Alive, that’s about all you are, just alive—and that’s enough.

 

Holy Sufferin’ Shoeless Joe! Freedom from pain is bliss. You smile a smile of the demented when they talk to you, and they assume you understand. But you don’t care. You. Don’t. Care. How big, how unspeakably HUGE, that is.

 

And then you sleep.

 

When you wake, they will tell you about your therapy. How many milliamps, how many watts, and how the brief-pulse current they now use has none of the dangers of earlier practices. They’ll give you the figures of how many successful treatments they’ve administered, and they’ll explain the headaches and sore muscles (consequences of the muscle-relaxing drugs and anaesthesia) and how your memory will slowly return over the next weeks. What they will not do is explain how electroconvulsive therapy works. They don’t know. They just know it does. Sometimes.

 

And then you sleep a whole lot more.

 

Each time you awaken, another fragment of memory slips back into place. And with it, the pain or doubt or anxiety that accompanies what we know about ourselves. Why is there no joy in these returning memories? Why is happiness so hard to remember, and pain so damnably easy? 

 

They don’t know.

 

Day by day, fragment by fragment, like some galaxy-sized jigsaw puzzle of your life, the pieces reassemble themselves, and you are put back together again. The first thing you do each time you waken from another nap or sleep is wonder: What do I remember now? And with each recovered memory you wish you could return to the bliss of memorylessness.

 

In a week, you feel almost whole again, almost your old self. Less angry, less depressed, but no less unhappy at still being stuck inside this institution. Take a walk, they say, it’ll do you good. But outside you feel even less comfortable, more unhappy. The blue expanse of sky makes you feel lost. The mountains in the distance remind you of something you don’t want to remember. The sound of birds is irritating. The smell of sage and lavender triggers nausea. So you return to the comparative sterility inside the hospital. And yearn for the great white emptiness. The fog of no memory.

 

You awaken one morning during the second week after your shock therapy and remember you hid a treasure, a secret, in the pillow you’ve been sleeping on.

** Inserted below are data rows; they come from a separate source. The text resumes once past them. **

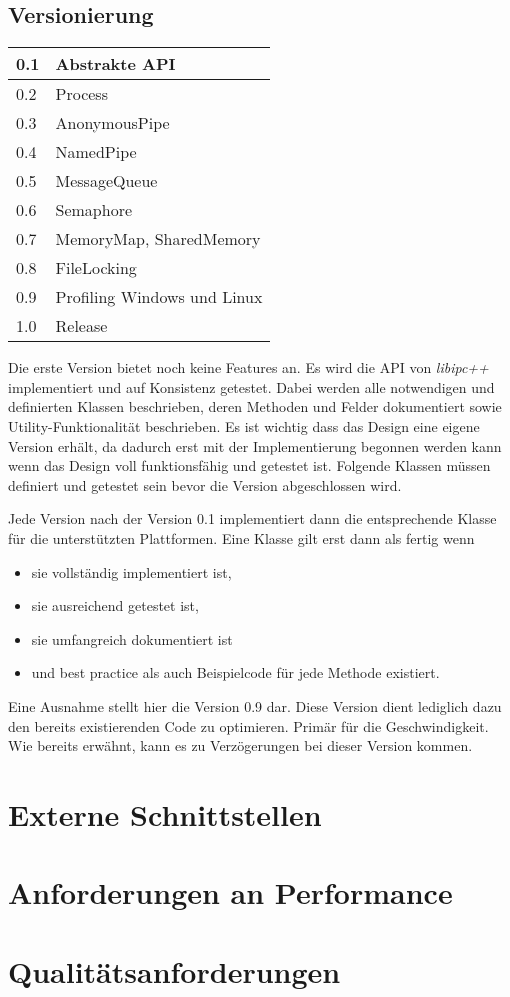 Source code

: \documentclass[a4paper]{book}
\begin{document}
\subsection{Versionierung}
\begin{center}
\begin{longtable}{|p{3cm}|p{8cm}|}
\hline
0.1 & Abstrakte API \\
\hline
0.2 & Process \\
\hline
0.3 & AnonymousPipe \\
\hline
0.4 & NamedPipe \\
\hline 
0.5 & MessageQueue \\
\hline
0.6 & Semaphore \\
\hline
0.7 & MemoryMap, SharedMemory \\
\hline
0.8 & FileLocking \\
\hline
0.9 & Profiling Windows und Linux\\
\hline
1.0 & Release \\
\hline
\end{longtable}
\end{center}
Die erste Version bietet noch keine Features an. Es wird die API von \textit{libipc++} implementiert und auf Konsistenz getestet. Dabei werden alle notwendigen und definierten Klassen beschrieben, deren Methoden und Felder dokumentiert sowie Utility-Funktionalität beschrieben. Es ist wichtig dass das Design eine eigene Version erhält, da dadurch erst mit der Implementierung begonnen werden kann wenn das Design voll funktionsfähig und getestet ist. Folgende Klassen müssen definiert und getestet sein bevor die Version abgeschlossen wird.\newline

\noindent Jede Version nach der Version 0.1 implementiert dann die entsprechende Klasse für die unterstützten Plattformen. Eine Klasse gilt erst dann als fertig wenn
\begin{itemize}
\item sie vollständig implementiert ist,
\item sie ausreichend getestet ist,
\item sie umfangreich dokumentiert ist
\item und best practice als auch Beispielcode für jede Methode existiert.
\end{itemize}

\noindent Eine Ausnahme stellt hier die Version 0.9 dar. Diese Version dient lediglich dazu den bereits existierenden Code zu optimieren. Primär für die Geschwindigkeit. Wie bereits erwähnt, kann es zu Verzögerungen bei dieser Version kommen.

\section{Externe Schnittstellen}
\blindtext

\section{Anforderungen an Performance}
\blindtext

\section{Qualitätsanforderungen}
\blindtext
\end{document}
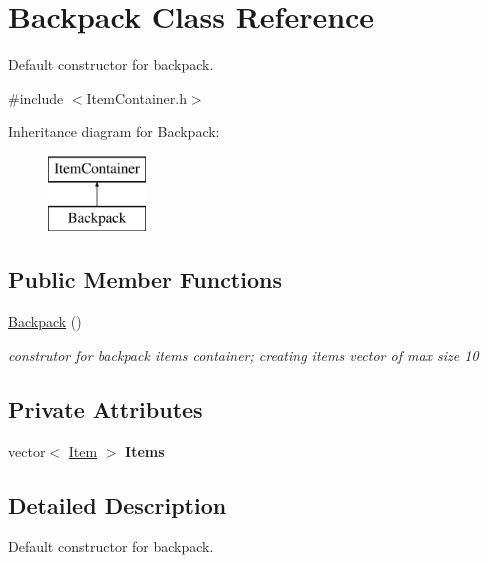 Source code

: \hypertarget{class_backpack}{}\section{Backpack Class Reference}
\label{class_backpack}


Default constructor for backpack.  




{\ttfamily \#include $<$Item\+Container.\+h$>$}

Inheritance diagram for Backpack\+:\begin{figure}[H]
\begin{center}
\leavevmode
\includegraphics[height=2.000000cm]{class_backpack}
\end{center}
\end{figure}
\subsection*{Public Member Functions}
\begin{DoxyCompactItemize}
\item 
\hypertarget{class_backpack_ac6b173af910a41f0e9b687b7252d236c}{}\label{class_backpack_ac6b173af910a41f0e9b687b7252d236c} 
\hyperlink{class_backpack_ac6b173af910a41f0e9b687b7252d236c}{Backpack} ()
\begin{DoxyCompactList}\small\item\em construtor for backpack items container; creating items vector of max size 10 \end{DoxyCompactList}\end{DoxyCompactItemize}
\subsection*{Private Attributes}
\begin{DoxyCompactItemize}
\item 
\hypertarget{class_backpack_aa717805ae2d71a87746ee00592d5f80f}{}\label{class_backpack_aa717805ae2d71a87746ee00592d5f80f} 
vector$<$ \hyperlink{class_item}{Item} $>$ {\bfseries Items}
\end{DoxyCompactItemize}


\subsection{Detailed Description}
Default constructor for backpack.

You hold the pillow close to you, afraid to open it, afraid to discover that they’ve discovered your secret. So you save it, save the secret, whatever it is, for some time when you will really need it.

 

You know it’s coming. It always comes back. And you coddle the pillow like a child. Your salvation.

 

And then, in the middle of a perfectly normal day, a day of routines like any other day, you walk into the TV Room in the afternoon to find someone has left the television on. There are men on tv, in uniforms, running and standing and running again. And then you see it, and the moment you see it you remember. A tidal wave of memory sweeps you away. You drown in the past, in all you’ve lost, in all you now remember.

 

What you see is one man tossing a ball to another man.Someone left the tv on.

 

It’s baseball you’ve lost! It’s baseball you’ve saved for your recovery. But in the pillow? How do you get baseball into a pillow? One way to find out. 

 

You sprint—as much as a sixty-year old man can—back to your room to reveal the hidden secret. You’re happy for the first time since … since, well, you can’t remember. You’re looking forward to something. You hold it, the pillow, in your arms. With one hand, you reach inside, fumble about, until feel something, that something, the big IT.

 

And in a flash you remember what you hid away for yourself. You remember the secret. You remember! And you grin a grin that would make the Say Hey Kid proud.

 

You have recovered the secret to surviving this place, the reason you keep on keeping on, and you are back to the beginning.